▽

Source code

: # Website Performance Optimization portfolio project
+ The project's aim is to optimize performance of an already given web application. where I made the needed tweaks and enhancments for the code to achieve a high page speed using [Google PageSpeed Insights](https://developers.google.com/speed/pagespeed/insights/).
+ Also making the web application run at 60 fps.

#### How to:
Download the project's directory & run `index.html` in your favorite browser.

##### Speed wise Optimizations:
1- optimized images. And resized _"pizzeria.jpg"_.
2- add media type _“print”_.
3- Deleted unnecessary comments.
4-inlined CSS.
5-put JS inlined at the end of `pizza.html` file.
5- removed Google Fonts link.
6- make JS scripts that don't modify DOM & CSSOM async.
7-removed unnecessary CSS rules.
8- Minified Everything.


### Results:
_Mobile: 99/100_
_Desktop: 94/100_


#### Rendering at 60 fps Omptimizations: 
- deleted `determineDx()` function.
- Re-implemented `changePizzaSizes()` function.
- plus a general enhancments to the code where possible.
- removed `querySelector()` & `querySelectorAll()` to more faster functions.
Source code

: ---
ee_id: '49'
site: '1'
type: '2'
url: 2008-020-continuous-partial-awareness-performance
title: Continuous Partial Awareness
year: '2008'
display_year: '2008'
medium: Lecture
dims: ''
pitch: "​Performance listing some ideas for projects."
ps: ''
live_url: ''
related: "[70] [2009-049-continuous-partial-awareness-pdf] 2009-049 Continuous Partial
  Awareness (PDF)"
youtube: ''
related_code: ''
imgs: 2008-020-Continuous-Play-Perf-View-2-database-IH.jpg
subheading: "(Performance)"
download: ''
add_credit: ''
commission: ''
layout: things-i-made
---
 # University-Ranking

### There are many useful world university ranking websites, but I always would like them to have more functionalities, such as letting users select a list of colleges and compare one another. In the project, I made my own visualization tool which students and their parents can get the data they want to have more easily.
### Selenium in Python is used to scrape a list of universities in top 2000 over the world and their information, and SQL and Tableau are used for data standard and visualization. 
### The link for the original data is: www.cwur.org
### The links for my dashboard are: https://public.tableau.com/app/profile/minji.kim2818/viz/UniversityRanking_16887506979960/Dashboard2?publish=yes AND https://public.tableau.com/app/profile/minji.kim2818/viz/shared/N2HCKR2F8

△

Once you have read the entries, write them out again without altering a single character.

Source code

: # Website Performance Optimization portfolio project
+ The project's aim is to optimize performance of an already given web application. where I made the needed tweaks and enhancments for the code to achieve a high page speed using [Google PageSpeed Insights](https://developers.google.com/speed/pagespeed/insights/).
+ Also making the web application run at 60 fps.

#### How to:
Download the project's directory & run `index.html` in your favorite browser.

##### Speed wise Optimizations:
1- optimized images. And resized _"pizzeria.jpg"_.
2- add media type _“print”_.
3- Deleted unnecessary comments.
4-inlined CSS.
5-put JS inlined at the end of `pizza.html` file.
5- removed Google Fonts link.
6- make JS scripts that don't modify DOM & CSSOM async.
7-removed unnecessary CSS rules.
8- Minified Everything.


### Results:
_Mobile: 99/100_
_Desktop: 94/100_


#### Rendering at 60 fps Omptimizations: 
- deleted `determineDx()` function.
- Re-implemented `changePizzaSizes()` function.
- plus a general enhancments to the code where possible.
- removed `querySelector()` & `querySelectorAll()` to more faster functions.
Source code

: ---
ee_id: '49'
site: '1'
type: '2'
url: 2008-020-continuous-partial-awareness-performance
title: Continuous Partial Awareness
year: '2008'
display_year: '2008'
medium: Lecture
dims: ''
pitch: "​Performance listing some ideas for projects."
ps: ''
live_url: ''
related: "[70] [2009-049-continuous-partial-awareness-pdf] 2009-049 Continuous Partial
  Awareness (PDF)"
youtube: ''
related_code: ''
imgs: 2008-020-Continuous-Play-Perf-View-2-database-IH.jpg
subheading: "(Performance)"
download: ''
add_credit: ''
commission: ''
layout: things-i-made
---
 # University-Ranking

### There are many useful world university ranking websites, but I always would like them to have more functionalities, such as letting users select a list of colleges and compare one another. In the project, I made my own visualization tool which students and their parents can get the data they want to have more easily.
### Selenium in Python is used to scrape a list of universities in top 2000 over the world and their information, and SQL and Tableau are used for data standard and visualization. 
### The link for the original data is: www.cwur.org
### The links for my dashboard are: https://public.tableau.com/app/profile/minji.kim2818/viz/UniversityRanking_16887506979960/Dashboard2?publish=yes AND https://public.tableau.com/app/profile/minji.kim2818/viz/shared/N2HCKR2F8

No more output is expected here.